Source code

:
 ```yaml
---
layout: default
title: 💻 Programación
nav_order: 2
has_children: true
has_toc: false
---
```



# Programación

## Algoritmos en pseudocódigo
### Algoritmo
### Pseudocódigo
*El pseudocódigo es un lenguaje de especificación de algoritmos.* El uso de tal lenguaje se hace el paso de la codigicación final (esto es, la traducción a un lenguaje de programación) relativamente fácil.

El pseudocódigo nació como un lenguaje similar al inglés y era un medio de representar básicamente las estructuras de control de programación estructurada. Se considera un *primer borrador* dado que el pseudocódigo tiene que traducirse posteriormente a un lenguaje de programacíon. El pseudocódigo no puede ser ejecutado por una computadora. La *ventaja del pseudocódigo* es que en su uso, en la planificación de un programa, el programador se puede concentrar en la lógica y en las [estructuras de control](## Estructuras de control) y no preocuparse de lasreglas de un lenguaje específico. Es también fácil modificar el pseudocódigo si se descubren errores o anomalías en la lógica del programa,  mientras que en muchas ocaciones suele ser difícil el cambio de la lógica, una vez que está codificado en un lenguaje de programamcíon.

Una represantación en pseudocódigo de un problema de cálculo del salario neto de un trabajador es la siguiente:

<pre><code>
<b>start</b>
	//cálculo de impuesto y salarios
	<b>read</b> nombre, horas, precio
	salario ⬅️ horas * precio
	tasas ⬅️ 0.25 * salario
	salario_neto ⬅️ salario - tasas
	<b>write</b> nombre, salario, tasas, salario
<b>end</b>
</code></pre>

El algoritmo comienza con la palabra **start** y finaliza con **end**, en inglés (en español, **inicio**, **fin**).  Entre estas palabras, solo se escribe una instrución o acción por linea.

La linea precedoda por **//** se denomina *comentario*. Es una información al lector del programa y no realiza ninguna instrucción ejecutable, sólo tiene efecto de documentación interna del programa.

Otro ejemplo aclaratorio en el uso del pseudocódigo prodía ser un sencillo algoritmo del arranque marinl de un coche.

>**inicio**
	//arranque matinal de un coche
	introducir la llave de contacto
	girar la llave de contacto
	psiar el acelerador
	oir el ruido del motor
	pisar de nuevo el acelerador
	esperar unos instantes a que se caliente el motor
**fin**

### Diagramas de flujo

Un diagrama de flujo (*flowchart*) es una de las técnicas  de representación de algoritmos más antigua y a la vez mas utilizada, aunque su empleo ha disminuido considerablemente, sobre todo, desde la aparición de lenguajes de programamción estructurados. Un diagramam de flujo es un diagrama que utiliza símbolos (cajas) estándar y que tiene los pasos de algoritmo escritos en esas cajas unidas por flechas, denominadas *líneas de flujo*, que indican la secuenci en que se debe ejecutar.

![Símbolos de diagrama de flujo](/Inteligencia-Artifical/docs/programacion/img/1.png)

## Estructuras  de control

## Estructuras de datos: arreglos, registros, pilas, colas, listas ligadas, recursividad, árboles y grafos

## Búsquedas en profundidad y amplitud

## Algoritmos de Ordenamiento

Work request:
An exact copy of the lines above between the line holding "Otro ejemplo aclaratorio" and the line holding "### Diagramas de flujo", inclusive, is the whole answer.

Exercise answer:
Otro ejemplo aclaratorio en el uso del pseudocódigo prodía ser un sencillo algoritmo del arranque marinl de un coche.

>**inicio**
	//arranque matinal de un coche
	introducir la llave de contacto
	girar la llave de contacto
	psiar el acelerador
	oir el ruido del motor
	pisar de nuevo el acelerador
	esperar unos instantes a que se caliente el motor
**fin**

### Diagramas de flujo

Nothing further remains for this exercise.